■ TASK DETAILS
Each entry below should appear again exactly as written, without pictures.

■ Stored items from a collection
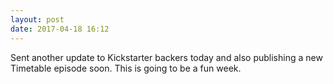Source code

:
 ```yaml
---
layout: post
date: 2017-04-18 16:12
---
```

Sent another update to Kickstarter backers today and also publishing a new Timetable episode soon. This is going to be a fun week.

■ EXERCISE RESPONSE
Source code

:
 ```yaml
---
layout: post
date: 2017-04-18 16:12
---
```

Sent another update to Kickstarter backers today and also publishing a new Timetable episode soon. This is going to be a fun week.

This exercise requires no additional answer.